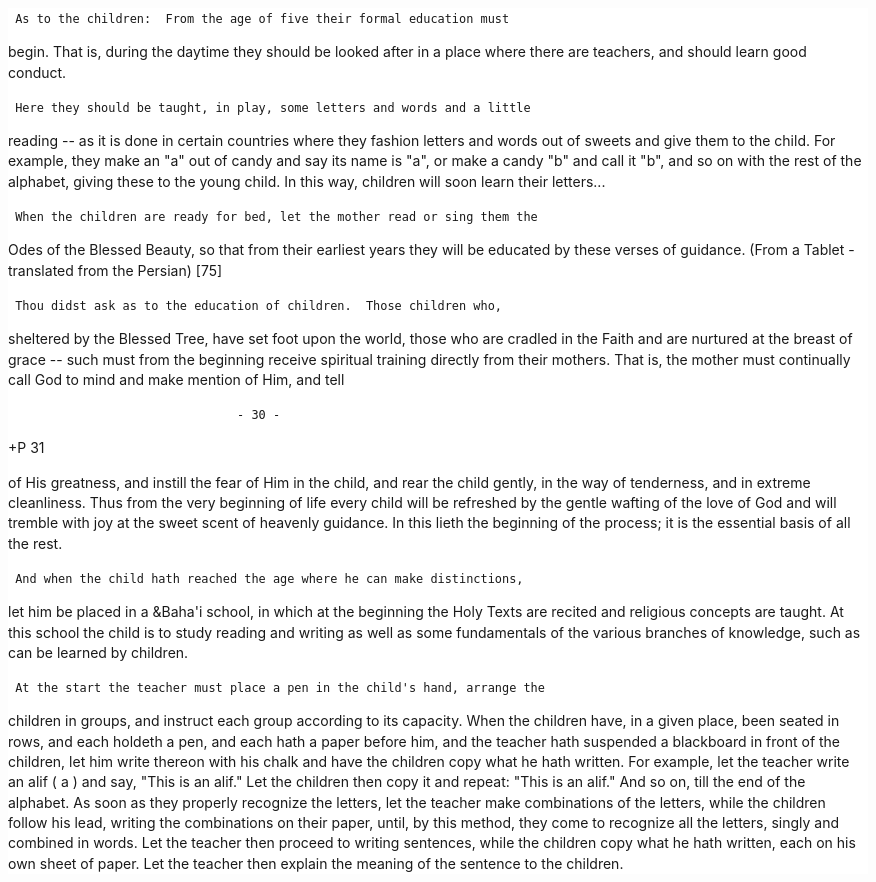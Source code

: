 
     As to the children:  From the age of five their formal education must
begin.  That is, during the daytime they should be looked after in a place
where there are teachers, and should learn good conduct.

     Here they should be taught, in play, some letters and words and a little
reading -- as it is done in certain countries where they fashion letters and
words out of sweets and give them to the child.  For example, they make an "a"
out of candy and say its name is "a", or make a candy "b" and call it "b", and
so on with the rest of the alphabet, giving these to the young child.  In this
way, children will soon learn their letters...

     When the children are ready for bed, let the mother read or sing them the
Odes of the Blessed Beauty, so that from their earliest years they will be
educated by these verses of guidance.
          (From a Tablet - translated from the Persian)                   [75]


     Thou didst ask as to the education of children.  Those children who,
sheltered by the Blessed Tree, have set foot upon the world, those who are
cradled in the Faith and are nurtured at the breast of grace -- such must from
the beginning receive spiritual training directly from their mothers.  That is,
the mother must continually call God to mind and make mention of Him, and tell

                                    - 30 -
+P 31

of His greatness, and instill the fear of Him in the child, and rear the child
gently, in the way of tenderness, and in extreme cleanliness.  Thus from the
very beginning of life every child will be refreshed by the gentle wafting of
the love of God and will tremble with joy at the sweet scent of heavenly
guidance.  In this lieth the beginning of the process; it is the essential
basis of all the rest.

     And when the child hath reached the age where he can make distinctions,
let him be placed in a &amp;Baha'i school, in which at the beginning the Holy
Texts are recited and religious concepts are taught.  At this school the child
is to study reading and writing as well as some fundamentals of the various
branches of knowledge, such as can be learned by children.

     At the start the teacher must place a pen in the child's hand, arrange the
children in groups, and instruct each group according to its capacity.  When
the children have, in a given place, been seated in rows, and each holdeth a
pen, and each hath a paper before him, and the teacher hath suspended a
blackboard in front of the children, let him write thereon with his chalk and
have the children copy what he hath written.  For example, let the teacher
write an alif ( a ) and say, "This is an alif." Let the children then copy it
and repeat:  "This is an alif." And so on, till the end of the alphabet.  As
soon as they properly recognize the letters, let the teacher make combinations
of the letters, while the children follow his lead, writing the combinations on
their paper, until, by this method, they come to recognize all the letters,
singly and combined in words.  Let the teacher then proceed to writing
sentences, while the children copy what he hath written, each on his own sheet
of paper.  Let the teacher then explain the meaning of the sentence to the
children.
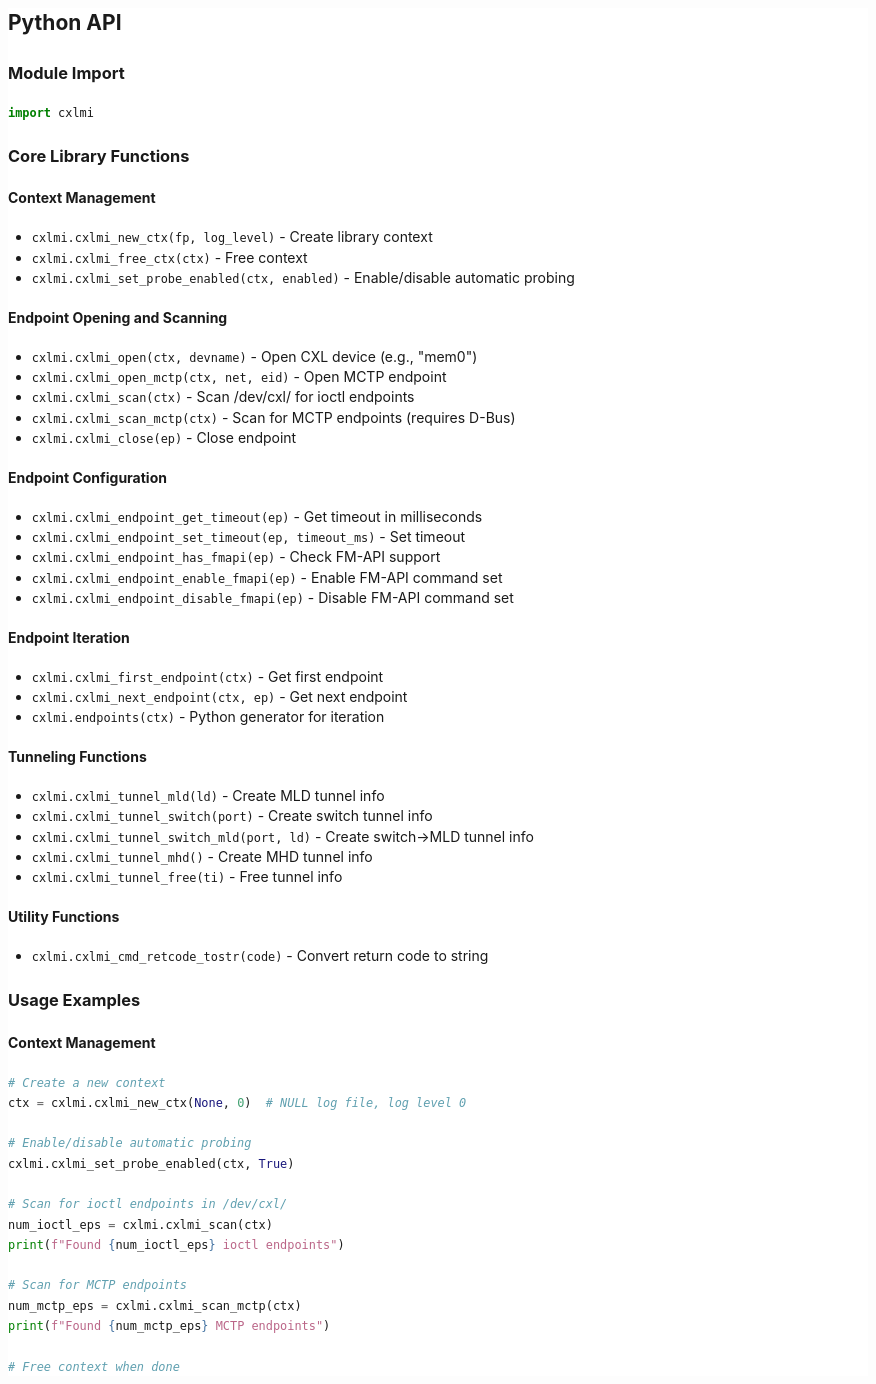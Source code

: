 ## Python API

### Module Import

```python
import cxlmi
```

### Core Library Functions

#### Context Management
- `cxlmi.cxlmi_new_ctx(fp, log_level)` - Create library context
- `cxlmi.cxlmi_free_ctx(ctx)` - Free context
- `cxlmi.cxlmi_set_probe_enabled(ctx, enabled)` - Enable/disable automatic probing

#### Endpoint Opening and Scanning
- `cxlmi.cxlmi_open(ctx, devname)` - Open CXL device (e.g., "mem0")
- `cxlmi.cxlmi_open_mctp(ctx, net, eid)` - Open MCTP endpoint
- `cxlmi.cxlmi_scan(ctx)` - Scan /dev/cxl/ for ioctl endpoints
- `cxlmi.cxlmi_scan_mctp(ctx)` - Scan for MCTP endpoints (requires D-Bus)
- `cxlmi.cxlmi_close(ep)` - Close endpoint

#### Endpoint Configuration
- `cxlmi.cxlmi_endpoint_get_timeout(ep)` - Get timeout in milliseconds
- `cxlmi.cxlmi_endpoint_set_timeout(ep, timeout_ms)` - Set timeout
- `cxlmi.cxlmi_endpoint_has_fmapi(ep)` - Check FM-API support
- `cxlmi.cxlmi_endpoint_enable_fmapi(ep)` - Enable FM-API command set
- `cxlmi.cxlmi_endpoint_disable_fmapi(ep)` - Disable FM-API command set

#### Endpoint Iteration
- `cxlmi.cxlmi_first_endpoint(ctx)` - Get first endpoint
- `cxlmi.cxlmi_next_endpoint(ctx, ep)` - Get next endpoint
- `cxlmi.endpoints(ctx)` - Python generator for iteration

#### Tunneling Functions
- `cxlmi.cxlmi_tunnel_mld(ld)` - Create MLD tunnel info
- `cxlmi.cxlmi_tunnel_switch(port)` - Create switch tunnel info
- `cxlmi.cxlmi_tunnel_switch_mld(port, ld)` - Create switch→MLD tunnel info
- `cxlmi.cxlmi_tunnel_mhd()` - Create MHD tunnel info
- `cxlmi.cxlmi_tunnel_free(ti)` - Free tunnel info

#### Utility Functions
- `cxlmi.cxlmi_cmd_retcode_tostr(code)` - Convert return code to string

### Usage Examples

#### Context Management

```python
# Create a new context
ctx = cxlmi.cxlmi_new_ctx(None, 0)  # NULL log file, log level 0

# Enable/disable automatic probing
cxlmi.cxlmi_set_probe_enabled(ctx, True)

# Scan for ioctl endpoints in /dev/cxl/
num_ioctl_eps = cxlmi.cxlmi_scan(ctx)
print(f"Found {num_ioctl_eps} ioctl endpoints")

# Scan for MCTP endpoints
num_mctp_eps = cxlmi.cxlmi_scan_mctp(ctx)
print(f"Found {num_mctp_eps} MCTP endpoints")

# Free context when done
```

************

> _Your objective_: Every line above from the line with "#### Endpoint Configuration" to the line with "switch tunnel info" is wanted, ends included; write them out exactly and add no other line.

> _Reply to the task_:
#### Endpoint Configuration
- `cxlmi.cxlmi_endpoint_get_timeout(ep)` - Get timeout in milliseconds
- `cxlmi.cxlmi_endpoint_set_timeout(ep, timeout_ms)` - Set timeout
- `cxlmi.cxlmi_endpoint_has_fmapi(ep)` - Check FM-API support
- `cxlmi.cxlmi_endpoint_enable_fmapi(ep)` - Enable FM-API command set
- `cxlmi.cxlmi_endpoint_disable_fmapi(ep)` - Disable FM-API command set

#### Endpoint Iteration
- `cxlmi.cxlmi_first_endpoint(ctx)` - Get first endpoint
- `cxlmi.cxlmi_next_endpoint(ctx, ep)` - Get next endpoint
- `cxlmi.endpoints(ctx)` - Python generator for iteration

#### Tunneling Functions
- `cxlmi.cxlmi_tunnel_mld(ld)` - Create MLD tunnel info
- `cxlmi.cxlmi_tunnel_switch(port)` - Create switch tunnel info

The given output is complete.